What you are asked to do:
Show all lines from the listing below that contain "filters".

Records provided:

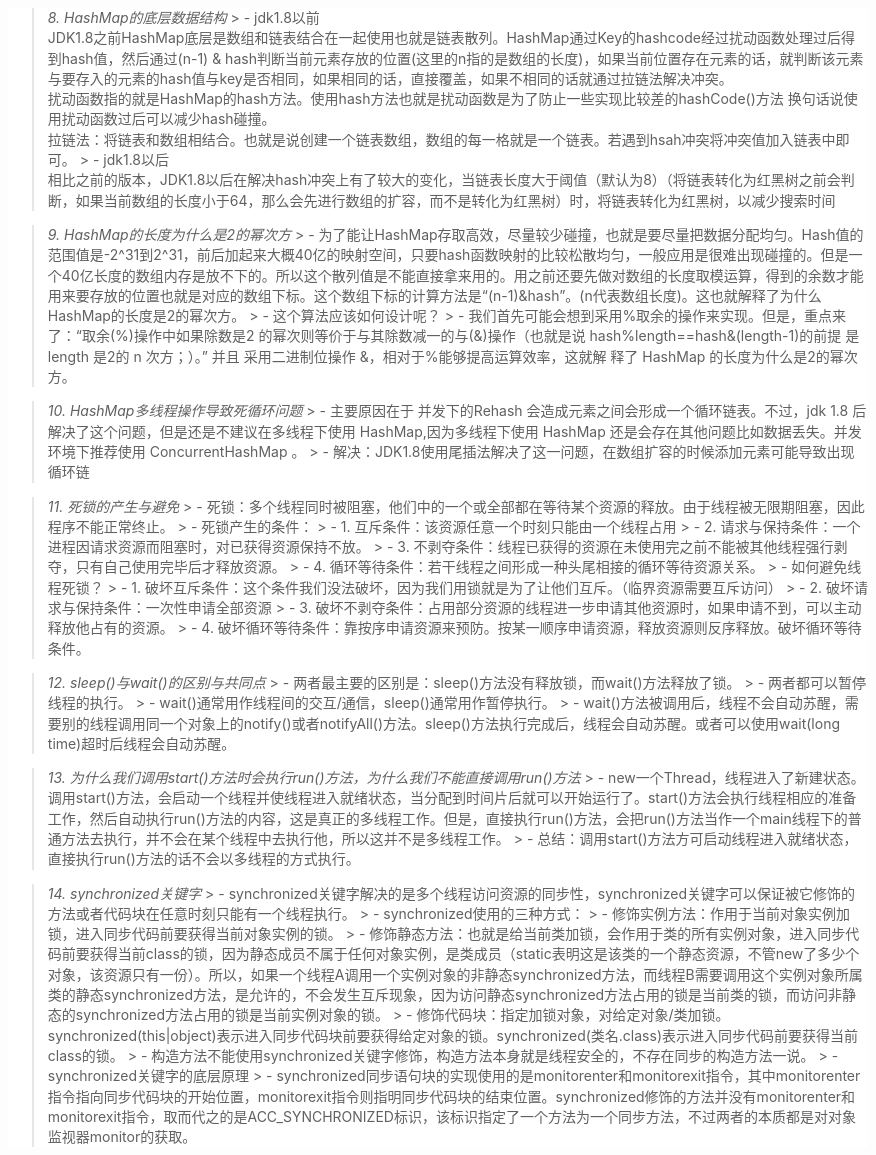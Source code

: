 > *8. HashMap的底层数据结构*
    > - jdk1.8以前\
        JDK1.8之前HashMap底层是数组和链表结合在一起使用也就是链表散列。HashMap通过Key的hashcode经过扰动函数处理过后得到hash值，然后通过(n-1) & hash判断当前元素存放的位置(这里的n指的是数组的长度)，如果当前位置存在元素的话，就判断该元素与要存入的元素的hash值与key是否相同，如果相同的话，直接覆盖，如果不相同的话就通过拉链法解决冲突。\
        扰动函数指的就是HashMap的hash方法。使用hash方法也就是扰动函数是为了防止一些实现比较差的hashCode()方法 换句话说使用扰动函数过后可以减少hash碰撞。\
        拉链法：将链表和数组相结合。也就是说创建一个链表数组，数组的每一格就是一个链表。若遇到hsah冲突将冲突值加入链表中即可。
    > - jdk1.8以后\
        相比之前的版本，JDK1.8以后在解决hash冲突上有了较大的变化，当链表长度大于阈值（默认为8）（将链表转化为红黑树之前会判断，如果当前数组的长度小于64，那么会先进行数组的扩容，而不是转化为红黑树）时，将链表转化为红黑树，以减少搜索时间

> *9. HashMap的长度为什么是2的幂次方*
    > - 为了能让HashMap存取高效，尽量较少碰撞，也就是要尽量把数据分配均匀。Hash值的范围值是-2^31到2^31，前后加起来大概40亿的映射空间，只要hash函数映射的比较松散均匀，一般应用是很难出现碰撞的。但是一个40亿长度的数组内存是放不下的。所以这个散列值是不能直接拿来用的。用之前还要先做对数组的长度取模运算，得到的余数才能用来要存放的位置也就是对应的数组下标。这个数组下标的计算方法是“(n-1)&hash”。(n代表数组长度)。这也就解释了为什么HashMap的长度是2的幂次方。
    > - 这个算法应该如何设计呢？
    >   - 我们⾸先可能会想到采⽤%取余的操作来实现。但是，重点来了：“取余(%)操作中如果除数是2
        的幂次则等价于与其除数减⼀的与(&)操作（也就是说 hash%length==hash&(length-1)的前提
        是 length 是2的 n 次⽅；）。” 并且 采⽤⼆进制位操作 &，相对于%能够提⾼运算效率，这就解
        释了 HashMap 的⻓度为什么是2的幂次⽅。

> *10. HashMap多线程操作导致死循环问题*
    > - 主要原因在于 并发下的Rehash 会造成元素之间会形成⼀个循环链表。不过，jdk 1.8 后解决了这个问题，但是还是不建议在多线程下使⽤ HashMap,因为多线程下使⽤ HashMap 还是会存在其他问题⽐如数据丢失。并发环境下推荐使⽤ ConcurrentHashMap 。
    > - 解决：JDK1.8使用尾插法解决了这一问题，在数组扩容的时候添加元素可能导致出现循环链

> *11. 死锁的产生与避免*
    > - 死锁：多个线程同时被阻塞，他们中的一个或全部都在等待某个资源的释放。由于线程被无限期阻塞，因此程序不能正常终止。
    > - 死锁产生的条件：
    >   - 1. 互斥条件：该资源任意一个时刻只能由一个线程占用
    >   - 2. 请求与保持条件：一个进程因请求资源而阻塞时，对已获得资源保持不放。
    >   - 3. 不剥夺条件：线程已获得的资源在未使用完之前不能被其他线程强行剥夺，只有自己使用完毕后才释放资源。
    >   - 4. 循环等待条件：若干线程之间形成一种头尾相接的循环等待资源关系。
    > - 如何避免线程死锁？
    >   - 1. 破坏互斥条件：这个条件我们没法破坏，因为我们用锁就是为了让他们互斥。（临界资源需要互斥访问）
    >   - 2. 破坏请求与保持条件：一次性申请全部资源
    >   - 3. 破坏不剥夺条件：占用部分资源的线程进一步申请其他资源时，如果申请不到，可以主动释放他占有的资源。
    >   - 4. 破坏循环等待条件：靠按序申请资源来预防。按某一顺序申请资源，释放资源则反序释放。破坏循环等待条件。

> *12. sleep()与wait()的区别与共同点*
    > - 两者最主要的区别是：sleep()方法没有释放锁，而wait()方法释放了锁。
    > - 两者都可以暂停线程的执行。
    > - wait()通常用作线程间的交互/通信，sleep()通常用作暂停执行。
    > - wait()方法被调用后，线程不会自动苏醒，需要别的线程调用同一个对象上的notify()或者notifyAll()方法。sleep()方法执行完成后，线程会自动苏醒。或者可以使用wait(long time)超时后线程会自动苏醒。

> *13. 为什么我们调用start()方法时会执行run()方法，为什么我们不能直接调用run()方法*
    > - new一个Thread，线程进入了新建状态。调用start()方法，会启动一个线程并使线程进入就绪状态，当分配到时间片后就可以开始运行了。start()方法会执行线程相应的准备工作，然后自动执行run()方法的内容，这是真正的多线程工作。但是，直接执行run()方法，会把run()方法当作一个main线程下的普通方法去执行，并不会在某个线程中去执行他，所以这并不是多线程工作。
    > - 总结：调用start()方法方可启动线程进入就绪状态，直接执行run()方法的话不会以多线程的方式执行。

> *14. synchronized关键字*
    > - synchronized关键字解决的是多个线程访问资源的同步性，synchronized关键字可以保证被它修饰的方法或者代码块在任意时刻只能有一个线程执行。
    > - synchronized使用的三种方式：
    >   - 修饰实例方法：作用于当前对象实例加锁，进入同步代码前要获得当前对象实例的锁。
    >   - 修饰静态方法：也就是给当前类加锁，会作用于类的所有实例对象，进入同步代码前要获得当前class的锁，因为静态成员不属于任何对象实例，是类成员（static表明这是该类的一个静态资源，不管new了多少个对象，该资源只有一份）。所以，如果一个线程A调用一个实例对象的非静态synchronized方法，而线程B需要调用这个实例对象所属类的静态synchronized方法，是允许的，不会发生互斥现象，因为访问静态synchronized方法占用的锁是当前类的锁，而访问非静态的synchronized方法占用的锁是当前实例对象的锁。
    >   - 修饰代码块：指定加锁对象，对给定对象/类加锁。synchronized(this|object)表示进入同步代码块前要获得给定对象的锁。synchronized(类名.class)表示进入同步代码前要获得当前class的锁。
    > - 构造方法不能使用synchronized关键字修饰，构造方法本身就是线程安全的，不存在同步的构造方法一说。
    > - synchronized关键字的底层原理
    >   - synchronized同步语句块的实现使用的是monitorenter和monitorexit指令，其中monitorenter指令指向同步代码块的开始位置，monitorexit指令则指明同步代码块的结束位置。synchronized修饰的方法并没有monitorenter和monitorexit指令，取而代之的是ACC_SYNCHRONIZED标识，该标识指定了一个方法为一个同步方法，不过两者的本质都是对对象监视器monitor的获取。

---

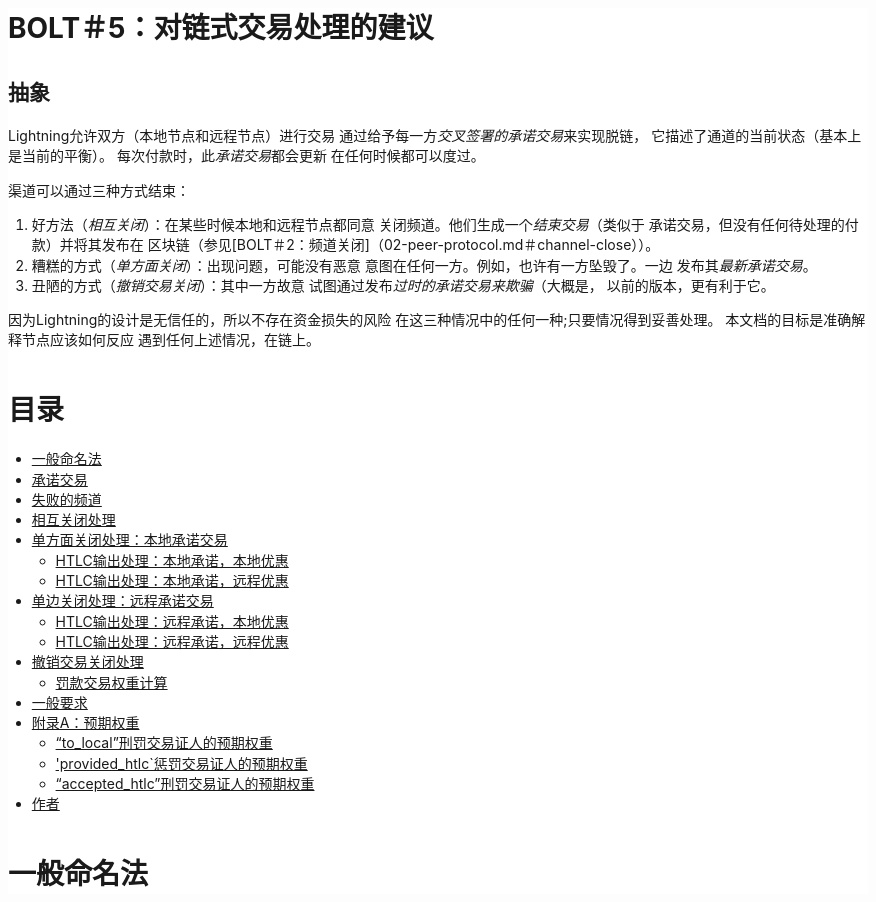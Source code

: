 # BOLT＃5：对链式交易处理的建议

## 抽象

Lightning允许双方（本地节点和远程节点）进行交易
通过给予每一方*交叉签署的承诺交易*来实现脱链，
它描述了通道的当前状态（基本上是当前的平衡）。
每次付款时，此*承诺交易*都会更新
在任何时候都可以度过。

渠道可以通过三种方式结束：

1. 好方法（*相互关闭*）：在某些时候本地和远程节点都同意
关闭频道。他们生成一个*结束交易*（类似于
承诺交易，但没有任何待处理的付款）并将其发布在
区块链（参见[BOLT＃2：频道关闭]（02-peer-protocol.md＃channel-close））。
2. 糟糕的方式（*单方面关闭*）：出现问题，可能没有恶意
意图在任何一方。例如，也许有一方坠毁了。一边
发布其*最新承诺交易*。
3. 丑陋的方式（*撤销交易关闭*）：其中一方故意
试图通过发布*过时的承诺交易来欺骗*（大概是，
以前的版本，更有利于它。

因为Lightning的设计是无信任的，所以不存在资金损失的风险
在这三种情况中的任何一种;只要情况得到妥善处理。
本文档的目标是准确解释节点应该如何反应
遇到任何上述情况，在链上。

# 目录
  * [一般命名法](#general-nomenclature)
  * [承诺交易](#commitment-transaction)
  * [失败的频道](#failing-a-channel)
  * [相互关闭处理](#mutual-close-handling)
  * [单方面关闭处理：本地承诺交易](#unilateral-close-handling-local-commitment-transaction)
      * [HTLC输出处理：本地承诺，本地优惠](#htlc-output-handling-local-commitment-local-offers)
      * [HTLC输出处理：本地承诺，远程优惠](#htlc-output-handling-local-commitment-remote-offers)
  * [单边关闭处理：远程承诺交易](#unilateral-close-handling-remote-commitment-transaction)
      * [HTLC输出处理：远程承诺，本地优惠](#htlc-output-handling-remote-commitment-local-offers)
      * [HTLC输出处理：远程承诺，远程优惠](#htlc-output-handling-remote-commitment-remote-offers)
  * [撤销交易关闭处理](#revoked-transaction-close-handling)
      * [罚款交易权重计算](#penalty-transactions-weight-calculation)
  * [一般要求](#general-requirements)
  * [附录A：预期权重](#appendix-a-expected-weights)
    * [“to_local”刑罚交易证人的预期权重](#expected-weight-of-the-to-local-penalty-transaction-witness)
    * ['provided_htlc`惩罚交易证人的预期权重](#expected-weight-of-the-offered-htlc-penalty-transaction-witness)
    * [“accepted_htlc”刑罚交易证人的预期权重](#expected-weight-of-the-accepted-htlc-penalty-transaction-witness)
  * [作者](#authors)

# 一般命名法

==

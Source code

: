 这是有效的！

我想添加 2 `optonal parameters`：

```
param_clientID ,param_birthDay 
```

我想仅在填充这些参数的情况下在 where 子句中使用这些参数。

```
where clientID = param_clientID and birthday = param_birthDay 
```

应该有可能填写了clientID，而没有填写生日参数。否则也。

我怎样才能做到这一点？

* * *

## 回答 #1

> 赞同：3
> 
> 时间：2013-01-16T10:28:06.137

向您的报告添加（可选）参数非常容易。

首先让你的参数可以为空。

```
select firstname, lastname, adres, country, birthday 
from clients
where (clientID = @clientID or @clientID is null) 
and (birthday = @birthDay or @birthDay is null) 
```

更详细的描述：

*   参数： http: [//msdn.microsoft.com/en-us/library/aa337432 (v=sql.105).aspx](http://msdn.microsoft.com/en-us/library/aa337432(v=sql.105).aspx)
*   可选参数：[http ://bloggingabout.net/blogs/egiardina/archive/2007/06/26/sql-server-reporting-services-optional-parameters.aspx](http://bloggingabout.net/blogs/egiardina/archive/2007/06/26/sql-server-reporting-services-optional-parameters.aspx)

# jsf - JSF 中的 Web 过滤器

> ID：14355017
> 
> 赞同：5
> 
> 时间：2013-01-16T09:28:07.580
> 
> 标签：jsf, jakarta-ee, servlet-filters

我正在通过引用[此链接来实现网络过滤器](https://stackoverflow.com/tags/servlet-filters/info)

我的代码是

Exercise response:
> 标签：jsf, jakarta-ee, servlet-filters
我正在通过引用[此链接来实现网络过滤器](https://stackoverflow.com/tags/servlet-filters/info)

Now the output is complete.